**WORK REQUIRED**
Show every line of the records below that contains the word "item".

BEGIN DATA FOR THIS TASK

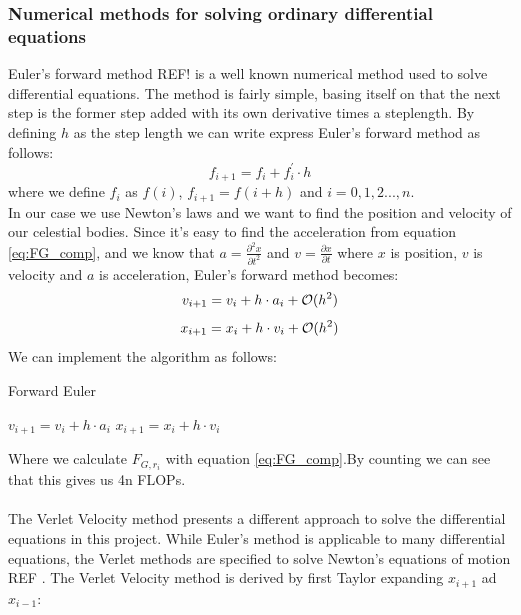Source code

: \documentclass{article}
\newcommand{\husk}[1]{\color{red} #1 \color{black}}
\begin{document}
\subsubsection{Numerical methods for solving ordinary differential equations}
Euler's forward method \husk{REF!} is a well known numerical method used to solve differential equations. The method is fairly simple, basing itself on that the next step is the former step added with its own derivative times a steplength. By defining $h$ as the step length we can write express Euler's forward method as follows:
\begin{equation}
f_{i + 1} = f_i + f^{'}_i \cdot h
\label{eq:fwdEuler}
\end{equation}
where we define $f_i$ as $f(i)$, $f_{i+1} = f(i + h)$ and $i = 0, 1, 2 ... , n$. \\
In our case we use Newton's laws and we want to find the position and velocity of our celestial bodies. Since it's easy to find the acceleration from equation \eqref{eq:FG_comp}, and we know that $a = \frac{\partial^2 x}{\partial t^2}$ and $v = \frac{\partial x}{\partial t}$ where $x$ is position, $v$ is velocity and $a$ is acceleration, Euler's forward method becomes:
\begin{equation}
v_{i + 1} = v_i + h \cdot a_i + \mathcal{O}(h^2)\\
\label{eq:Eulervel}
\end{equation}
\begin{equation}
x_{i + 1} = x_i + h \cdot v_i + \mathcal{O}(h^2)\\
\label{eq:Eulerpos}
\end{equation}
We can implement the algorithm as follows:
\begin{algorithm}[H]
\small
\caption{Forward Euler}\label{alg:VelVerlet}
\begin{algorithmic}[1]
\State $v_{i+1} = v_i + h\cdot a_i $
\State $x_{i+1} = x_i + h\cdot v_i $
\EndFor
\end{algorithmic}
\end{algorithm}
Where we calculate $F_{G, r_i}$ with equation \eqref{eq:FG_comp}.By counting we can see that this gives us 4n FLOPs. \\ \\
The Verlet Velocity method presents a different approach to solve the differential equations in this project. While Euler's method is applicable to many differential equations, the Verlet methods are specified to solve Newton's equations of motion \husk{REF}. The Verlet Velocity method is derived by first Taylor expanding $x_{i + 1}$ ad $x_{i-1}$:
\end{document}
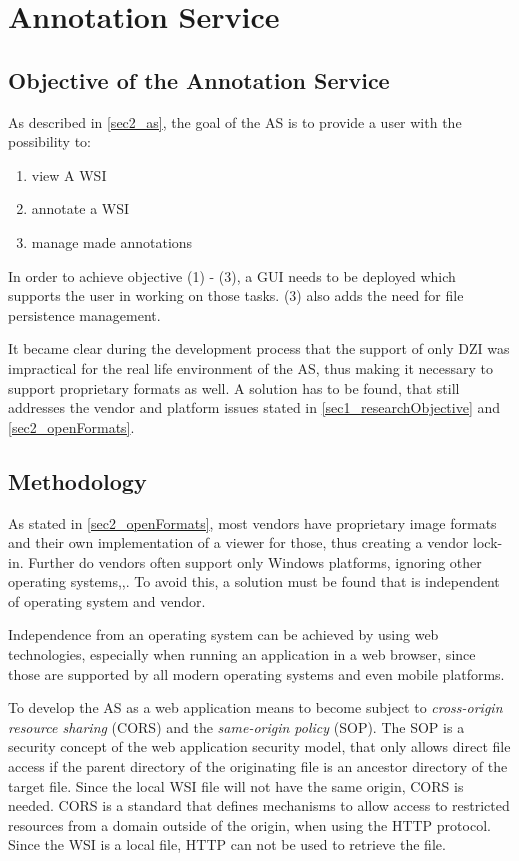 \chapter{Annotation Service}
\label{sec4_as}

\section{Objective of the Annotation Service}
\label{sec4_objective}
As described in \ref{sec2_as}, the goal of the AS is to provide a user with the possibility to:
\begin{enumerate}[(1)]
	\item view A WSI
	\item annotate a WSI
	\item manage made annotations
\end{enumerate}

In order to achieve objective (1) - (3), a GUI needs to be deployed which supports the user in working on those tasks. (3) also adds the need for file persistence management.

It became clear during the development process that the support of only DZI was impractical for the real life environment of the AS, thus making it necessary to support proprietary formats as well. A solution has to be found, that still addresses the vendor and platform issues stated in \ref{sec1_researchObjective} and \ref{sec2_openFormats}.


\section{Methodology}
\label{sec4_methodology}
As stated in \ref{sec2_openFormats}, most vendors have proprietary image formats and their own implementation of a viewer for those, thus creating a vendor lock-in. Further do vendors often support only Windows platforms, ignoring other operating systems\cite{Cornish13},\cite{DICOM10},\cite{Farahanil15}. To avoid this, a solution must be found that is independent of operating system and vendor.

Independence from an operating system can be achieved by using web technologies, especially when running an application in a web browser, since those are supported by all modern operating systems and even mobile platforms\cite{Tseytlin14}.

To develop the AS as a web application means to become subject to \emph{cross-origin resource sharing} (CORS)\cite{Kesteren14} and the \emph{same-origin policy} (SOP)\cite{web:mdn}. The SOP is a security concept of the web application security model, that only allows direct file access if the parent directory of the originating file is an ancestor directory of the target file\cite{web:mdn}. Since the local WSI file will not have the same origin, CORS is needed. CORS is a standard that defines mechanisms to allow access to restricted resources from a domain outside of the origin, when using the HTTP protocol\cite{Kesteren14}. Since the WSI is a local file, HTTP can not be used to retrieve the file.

END DATA FOR THIS TASK
BEGIN DATA FOR THIS TASK

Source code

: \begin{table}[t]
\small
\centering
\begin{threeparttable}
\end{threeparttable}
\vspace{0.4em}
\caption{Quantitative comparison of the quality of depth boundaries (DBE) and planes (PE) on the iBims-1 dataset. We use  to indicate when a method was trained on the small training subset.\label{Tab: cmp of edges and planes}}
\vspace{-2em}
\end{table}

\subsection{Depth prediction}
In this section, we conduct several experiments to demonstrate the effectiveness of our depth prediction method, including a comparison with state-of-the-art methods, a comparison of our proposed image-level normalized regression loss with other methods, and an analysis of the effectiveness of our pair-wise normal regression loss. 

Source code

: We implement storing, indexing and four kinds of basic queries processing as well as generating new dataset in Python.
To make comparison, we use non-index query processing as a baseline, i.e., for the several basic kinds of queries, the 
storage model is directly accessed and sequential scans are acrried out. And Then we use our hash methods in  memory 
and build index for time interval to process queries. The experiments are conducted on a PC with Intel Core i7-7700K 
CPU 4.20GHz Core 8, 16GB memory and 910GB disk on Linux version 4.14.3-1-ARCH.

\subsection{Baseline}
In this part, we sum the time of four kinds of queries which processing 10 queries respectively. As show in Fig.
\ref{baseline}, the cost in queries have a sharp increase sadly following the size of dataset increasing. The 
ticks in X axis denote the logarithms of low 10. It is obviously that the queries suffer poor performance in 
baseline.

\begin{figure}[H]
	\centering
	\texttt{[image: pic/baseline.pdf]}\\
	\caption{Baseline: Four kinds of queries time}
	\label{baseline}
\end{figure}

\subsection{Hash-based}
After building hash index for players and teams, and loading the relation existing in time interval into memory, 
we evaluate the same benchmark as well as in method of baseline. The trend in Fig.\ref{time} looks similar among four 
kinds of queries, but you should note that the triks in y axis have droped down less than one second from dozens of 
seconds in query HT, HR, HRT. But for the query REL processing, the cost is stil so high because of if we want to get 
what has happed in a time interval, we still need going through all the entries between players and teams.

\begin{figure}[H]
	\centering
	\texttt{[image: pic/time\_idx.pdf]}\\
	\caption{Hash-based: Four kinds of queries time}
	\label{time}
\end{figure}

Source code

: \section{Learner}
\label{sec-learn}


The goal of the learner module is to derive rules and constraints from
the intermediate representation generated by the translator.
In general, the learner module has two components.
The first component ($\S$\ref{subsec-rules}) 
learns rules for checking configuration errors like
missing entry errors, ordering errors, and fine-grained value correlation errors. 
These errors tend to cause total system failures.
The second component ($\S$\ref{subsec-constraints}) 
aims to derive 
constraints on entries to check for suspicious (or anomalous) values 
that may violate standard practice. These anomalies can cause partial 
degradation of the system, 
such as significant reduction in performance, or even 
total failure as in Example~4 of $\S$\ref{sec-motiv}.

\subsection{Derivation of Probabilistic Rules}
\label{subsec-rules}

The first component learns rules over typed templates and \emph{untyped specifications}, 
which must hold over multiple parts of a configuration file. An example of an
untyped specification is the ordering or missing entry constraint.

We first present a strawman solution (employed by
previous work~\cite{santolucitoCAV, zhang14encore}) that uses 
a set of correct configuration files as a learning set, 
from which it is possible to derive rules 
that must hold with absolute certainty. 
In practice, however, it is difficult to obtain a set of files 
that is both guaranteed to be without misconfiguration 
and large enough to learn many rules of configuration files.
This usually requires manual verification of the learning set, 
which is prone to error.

END DATA FOR THIS TASK
BEGIN DATA FOR THIS TASK

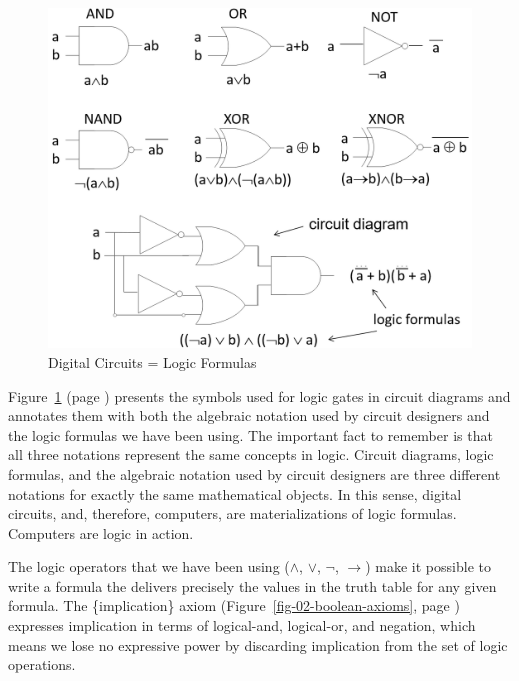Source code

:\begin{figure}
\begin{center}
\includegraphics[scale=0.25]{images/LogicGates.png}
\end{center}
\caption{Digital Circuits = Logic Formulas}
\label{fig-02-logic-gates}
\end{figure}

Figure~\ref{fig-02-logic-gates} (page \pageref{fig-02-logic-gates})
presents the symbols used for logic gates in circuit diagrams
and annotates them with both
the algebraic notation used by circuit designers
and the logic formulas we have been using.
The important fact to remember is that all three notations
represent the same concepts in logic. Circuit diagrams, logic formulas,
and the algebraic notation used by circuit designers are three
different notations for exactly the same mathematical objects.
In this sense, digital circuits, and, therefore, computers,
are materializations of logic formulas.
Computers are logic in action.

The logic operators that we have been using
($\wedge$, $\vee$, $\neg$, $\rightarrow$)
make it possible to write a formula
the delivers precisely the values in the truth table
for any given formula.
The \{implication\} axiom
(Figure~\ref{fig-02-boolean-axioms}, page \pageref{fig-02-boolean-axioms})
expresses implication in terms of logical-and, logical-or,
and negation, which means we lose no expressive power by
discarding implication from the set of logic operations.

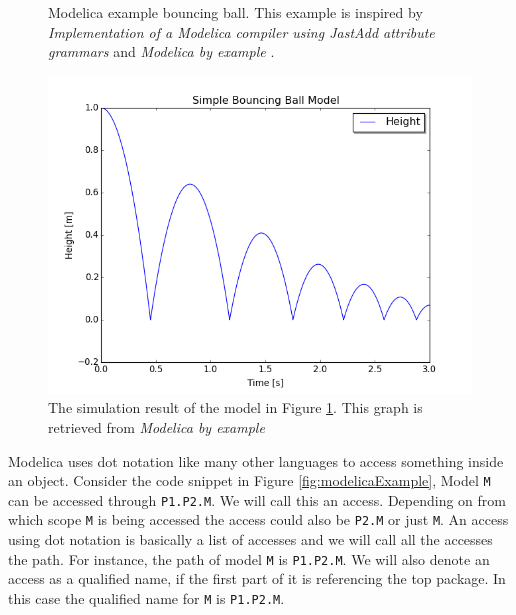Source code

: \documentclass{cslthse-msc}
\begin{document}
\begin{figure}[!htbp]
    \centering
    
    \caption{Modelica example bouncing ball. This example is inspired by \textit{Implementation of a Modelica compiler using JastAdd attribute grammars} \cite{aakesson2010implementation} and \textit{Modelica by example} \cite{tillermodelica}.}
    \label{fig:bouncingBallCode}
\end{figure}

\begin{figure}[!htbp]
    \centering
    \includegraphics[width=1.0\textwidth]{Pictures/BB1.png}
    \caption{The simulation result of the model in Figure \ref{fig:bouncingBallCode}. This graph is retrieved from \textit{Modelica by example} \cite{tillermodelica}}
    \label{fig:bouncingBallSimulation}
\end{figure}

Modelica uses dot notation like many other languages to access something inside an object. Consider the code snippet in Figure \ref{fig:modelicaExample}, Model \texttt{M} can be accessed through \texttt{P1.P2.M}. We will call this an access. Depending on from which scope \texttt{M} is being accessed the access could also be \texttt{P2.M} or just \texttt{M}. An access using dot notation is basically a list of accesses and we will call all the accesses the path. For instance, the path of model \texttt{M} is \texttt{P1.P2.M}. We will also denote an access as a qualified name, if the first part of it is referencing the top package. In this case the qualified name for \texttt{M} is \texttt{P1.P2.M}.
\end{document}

END DATA FOR THIS TASK

**OUTPUT**
	\item view A WSI
	\item annotate a WSI
	\item manage made annotations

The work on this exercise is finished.